When the string "should" appears in a line of the records, show the whole line.

> Provided records
===============

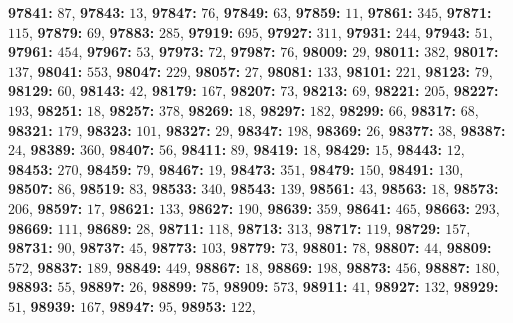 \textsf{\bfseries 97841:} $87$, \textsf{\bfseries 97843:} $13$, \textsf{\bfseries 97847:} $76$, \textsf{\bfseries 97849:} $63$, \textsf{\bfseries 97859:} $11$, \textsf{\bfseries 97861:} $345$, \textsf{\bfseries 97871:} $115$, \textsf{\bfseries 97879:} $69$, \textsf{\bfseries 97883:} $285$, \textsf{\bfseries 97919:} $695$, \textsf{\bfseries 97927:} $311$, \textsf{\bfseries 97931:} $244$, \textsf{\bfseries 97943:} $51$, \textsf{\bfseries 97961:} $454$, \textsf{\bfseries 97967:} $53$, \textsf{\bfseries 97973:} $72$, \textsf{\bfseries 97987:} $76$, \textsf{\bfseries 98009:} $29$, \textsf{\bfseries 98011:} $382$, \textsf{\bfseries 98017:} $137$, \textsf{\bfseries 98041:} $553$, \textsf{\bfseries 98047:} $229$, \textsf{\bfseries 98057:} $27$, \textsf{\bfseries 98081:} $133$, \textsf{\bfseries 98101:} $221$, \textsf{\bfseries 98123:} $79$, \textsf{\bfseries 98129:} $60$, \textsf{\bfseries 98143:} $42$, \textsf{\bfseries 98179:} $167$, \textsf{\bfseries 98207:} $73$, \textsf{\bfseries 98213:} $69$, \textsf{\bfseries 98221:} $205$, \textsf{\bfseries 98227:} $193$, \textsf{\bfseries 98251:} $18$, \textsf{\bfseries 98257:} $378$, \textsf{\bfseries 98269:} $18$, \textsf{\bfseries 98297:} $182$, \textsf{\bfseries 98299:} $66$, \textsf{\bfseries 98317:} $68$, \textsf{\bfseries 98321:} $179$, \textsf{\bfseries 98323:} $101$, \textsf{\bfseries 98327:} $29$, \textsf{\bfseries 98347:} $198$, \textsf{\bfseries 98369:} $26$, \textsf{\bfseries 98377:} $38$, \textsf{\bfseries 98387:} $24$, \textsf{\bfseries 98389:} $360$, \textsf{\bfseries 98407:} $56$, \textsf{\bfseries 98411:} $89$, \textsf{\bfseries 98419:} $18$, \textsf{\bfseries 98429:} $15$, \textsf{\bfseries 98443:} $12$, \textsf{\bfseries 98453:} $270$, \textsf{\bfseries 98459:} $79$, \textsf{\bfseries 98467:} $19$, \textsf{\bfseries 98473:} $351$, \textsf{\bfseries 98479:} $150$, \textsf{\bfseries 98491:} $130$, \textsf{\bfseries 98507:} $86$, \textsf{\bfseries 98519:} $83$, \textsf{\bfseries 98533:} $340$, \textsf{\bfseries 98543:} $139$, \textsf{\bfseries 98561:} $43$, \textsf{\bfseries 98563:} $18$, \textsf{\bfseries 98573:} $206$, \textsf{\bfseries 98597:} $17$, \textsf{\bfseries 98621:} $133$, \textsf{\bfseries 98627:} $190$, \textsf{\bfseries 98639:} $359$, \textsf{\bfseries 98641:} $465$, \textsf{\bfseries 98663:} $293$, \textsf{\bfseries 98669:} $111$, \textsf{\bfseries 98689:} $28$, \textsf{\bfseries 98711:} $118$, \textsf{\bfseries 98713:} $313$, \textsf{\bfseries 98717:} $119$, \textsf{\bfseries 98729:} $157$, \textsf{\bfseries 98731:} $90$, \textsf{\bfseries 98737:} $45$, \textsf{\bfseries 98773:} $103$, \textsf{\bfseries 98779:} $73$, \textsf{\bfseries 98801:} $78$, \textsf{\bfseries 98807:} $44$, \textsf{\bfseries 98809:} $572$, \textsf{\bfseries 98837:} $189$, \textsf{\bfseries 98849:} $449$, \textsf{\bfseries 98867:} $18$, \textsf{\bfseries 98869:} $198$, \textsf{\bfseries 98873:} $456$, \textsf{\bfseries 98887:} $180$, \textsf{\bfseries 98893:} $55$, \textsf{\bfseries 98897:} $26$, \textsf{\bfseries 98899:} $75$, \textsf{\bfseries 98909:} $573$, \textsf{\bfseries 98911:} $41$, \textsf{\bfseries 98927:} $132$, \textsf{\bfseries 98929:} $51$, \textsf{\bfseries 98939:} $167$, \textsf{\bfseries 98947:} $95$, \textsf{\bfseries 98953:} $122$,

===============

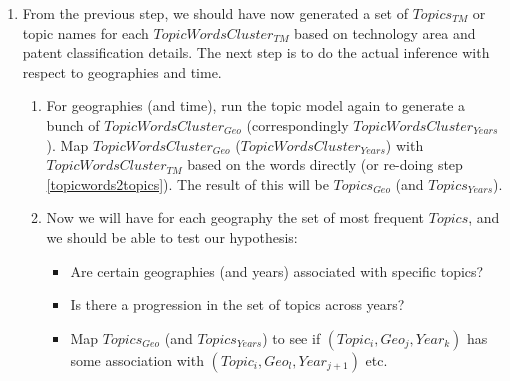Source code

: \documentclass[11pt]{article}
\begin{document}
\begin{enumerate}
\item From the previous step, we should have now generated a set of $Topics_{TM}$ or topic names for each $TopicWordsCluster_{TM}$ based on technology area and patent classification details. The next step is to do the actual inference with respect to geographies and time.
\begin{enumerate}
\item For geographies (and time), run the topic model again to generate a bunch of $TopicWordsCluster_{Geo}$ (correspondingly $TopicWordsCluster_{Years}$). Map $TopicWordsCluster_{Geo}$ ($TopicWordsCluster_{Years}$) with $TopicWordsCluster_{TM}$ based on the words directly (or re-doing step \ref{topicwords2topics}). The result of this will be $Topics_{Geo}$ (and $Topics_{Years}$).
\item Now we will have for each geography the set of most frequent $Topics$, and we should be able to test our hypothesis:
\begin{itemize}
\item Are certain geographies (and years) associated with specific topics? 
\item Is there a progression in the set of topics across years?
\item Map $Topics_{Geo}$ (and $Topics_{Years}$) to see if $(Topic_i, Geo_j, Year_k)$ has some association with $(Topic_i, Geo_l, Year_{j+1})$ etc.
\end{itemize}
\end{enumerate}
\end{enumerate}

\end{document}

===============

> Written answer
\item From the previous step, we should have now generated a set of $Topics_{TM}$ or topic names for each $TopicWordsCluster_{TM}$ based on technology area and patent classification details. The next step is to do the actual inference with respect to geographies and time.
\item Now we will have for each geography the set of most frequent $Topics$, and we should be able to test our hypothesis:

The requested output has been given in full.